• **Problem requirements**: Return every entry exactly as written, with the pictures removed.

Data shown section start

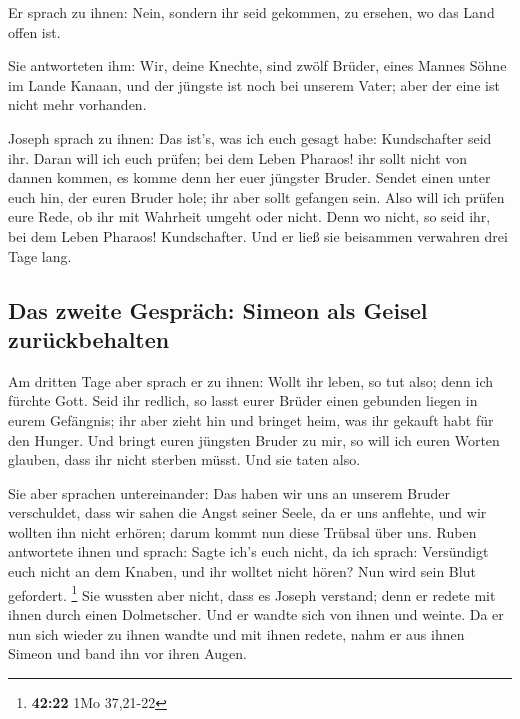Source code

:  Er sprach zu ihnen: Nein, sondern ihr seid gekommen, zu
ersehen, wo das Land offen ist.

 Sie antworteten ihm: Wir, deine Knechte, sind zwölf
Brüder, eines Mannes Söhne im Lande Kanaan, und der jüngste ist noch bei
unserem Vater; aber der eine ist nicht mehr vorhanden.

 Joseph sprach zu ihnen: Das ist's, was ich euch gesagt
habe: Kundschafter seid ihr.  Daran will ich euch prüfen;
bei dem Leben Pharaos! ihr sollt nicht von dannen kommen, es komme denn
her euer jüngster Bruder.  Sendet einen unter euch hin,
der euren Bruder hole; ihr aber sollt gefangen sein. Also will ich
prüfen eure Rede, ob ihr mit Wahrheit umgeht oder nicht. Denn wo nicht,
so seid ihr, bei dem Leben Pharaos! Kundschafter.  Und er
ließ sie beisammen verwahren drei Tage lang.

\hypertarget{das-zweite-gespruxe4ch-simeon-als-geisel-zuruxfcckbehalten}{%
\subsection{Das zweite Gespräch: Simeon als Geisel
zurückbehalten}\label{das-zweite-gespruxe4ch-simeon-als-geisel-zuruxfcckbehalten}}

 Am dritten Tage aber sprach er zu ihnen: Wollt ihr
leben, so tut also; denn ich fürchte Gott.  Seid ihr
redlich, so lasst eurer Brüder einen gebunden liegen in eurem Gefängnis;
ihr aber zieht hin und bringet heim, was ihr gekauft habt für den
Hunger.  Und bringt euren jüngsten Bruder zu mir, so will
ich euren Worten glauben, dass ihr nicht sterben müsst. Und sie taten
also.

 Sie aber sprachen untereinander: Das haben wir uns an
unserem Bruder verschuldet, dass wir sahen die Angst seiner Seele, da er
uns anflehte, und wir wollten ihn nicht erhören; darum kommt nun diese
Trübsal über uns.  Ruben antwortete ihnen und sprach:
Sagte ich's euch nicht, da ich sprach: Versündigt euch nicht an dem
Knaben, und ihr wolltet nicht hören? Nun wird sein Blut gefordert.
\footnote{\textbf{42:22} 1Mo 37,21-22}  Sie wussten aber
nicht, dass es Joseph verstand; denn er redete mit ihnen durch einen
Dolmetscher.  Und er wandte sich von ihnen und weinte. Da
er nun sich wieder zu ihnen wandte und mit ihnen redete, nahm er aus
ihnen Simeon und band ihn vor ihren Augen.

Data shown section end

• **Answer to this problem**:
Source code

:  Er sprach zu ihnen: Nein, sondern ihr seid gekommen, zu
ersehen, wo das Land offen ist.

 Sie antworteten ihm: Wir, deine Knechte, sind zwölf
Brüder, eines Mannes Söhne im Lande Kanaan, und der jüngste ist noch bei
unserem Vater; aber der eine ist nicht mehr vorhanden.

 Joseph sprach zu ihnen: Das ist's, was ich euch gesagt
habe: Kundschafter seid ihr.  Daran will ich euch prüfen;
bei dem Leben Pharaos! ihr sollt nicht von dannen kommen, es komme denn
her euer jüngster Bruder.  Sendet einen unter euch hin,
der euren Bruder hole; ihr aber sollt gefangen sein. Also will ich
prüfen eure Rede, ob ihr mit Wahrheit umgeht oder nicht. Denn wo nicht,
so seid ihr, bei dem Leben Pharaos! Kundschafter.  Und er
ließ sie beisammen verwahren drei Tage lang.

\hypertarget{das-zweite-gespruxe4ch-simeon-als-geisel-zuruxfcckbehalten}{%
\subsection{Das zweite Gespräch: Simeon als Geisel
zurückbehalten}\label{das-zweite-gespruxe4ch-simeon-als-geisel-zuruxfcckbehalten}}

 Am dritten Tage aber sprach er zu ihnen: Wollt ihr
leben, so tut also; denn ich fürchte Gott.  Seid ihr
redlich, so lasst eurer Brüder einen gebunden liegen in eurem Gefängnis;
ihr aber zieht hin und bringet heim, was ihr gekauft habt für den
Hunger.  Und bringt euren jüngsten Bruder zu mir, so will
ich euren Worten glauben, dass ihr nicht sterben müsst. Und sie taten
also.

 Sie aber sprachen untereinander: Das haben wir uns an
unserem Bruder verschuldet, dass wir sahen die Angst seiner Seele, da er
uns anflehte, und wir wollten ihn nicht erhören; darum kommt nun diese
Trübsal über uns.  Ruben antwortete ihnen und sprach:
Sagte ich's euch nicht, da ich sprach: Versündigt euch nicht an dem
Knaben, und ihr wolltet nicht hören? Nun wird sein Blut gefordert.
\footnote{\textbf{42:22} 1Mo 37,21-22}  Sie wussten aber
nicht, dass es Joseph verstand; denn er redete mit ihnen durch einen
Dolmetscher.  Und er wandte sich von ihnen und weinte. Da
er nun sich wieder zu ihnen wandte und mit ihnen redete, nahm er aus
ihnen Simeon und band ihn vor ihren Augen.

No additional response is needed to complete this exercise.